(Extracted data entries)
-.-.-

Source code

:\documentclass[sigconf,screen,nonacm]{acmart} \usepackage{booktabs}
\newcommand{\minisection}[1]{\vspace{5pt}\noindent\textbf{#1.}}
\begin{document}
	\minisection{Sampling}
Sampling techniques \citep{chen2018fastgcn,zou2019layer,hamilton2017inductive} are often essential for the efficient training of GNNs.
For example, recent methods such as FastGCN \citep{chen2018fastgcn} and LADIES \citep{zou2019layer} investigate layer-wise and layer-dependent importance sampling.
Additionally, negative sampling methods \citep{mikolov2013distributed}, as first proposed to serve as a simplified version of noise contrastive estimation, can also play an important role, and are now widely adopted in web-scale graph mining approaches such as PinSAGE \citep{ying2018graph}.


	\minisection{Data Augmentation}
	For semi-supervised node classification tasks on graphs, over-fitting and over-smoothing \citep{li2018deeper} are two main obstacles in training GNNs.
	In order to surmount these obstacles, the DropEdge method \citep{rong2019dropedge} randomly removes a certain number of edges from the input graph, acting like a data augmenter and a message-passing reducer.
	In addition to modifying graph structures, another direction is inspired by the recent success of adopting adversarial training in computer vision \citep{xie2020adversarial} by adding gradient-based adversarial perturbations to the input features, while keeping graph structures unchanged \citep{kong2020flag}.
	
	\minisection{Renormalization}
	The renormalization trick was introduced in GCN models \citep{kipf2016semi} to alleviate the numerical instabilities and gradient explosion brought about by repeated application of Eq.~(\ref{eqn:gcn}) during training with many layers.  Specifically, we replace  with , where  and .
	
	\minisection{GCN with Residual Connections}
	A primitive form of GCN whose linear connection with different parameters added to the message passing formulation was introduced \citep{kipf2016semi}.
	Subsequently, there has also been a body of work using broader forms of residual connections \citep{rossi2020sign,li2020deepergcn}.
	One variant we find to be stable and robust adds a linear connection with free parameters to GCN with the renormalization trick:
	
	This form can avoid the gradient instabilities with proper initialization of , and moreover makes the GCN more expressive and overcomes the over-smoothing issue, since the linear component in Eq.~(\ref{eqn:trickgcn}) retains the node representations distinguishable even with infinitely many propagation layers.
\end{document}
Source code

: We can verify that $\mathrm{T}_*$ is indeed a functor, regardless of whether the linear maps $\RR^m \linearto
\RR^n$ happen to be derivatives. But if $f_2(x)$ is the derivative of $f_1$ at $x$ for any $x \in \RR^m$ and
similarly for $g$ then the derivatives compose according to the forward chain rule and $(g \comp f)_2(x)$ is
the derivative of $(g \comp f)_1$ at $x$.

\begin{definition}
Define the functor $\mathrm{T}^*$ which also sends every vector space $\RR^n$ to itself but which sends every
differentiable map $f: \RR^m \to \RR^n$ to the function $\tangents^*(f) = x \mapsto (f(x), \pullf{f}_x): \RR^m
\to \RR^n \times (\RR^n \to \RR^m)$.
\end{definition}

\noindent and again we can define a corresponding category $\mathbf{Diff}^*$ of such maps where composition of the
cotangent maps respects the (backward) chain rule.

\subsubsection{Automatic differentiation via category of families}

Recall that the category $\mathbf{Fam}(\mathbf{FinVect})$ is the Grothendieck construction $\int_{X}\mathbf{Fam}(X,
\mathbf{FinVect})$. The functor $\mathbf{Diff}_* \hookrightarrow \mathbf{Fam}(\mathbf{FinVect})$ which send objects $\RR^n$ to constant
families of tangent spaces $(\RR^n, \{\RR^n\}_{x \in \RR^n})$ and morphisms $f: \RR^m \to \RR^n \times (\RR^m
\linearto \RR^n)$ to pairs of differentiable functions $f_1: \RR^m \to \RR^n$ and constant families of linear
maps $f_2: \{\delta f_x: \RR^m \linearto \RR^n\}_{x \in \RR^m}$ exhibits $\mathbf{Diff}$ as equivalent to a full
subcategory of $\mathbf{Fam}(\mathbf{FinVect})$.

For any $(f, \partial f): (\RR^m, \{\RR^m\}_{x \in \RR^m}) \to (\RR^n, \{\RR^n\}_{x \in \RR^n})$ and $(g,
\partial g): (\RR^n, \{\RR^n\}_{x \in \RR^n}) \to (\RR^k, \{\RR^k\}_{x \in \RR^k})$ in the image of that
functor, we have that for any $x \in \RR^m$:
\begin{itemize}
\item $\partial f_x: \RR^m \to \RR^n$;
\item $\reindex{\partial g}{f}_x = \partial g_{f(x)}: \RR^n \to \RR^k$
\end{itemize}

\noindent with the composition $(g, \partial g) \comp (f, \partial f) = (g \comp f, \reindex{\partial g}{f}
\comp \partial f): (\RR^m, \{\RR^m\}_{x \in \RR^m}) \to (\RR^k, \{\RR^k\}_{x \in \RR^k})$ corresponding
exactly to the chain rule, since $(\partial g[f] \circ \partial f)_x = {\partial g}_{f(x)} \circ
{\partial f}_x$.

-.-.-

### TASK DETAILS
Check each line of these records for the string "methods" and state only how many lines have it.

### OUTPUT OF THE TASK
2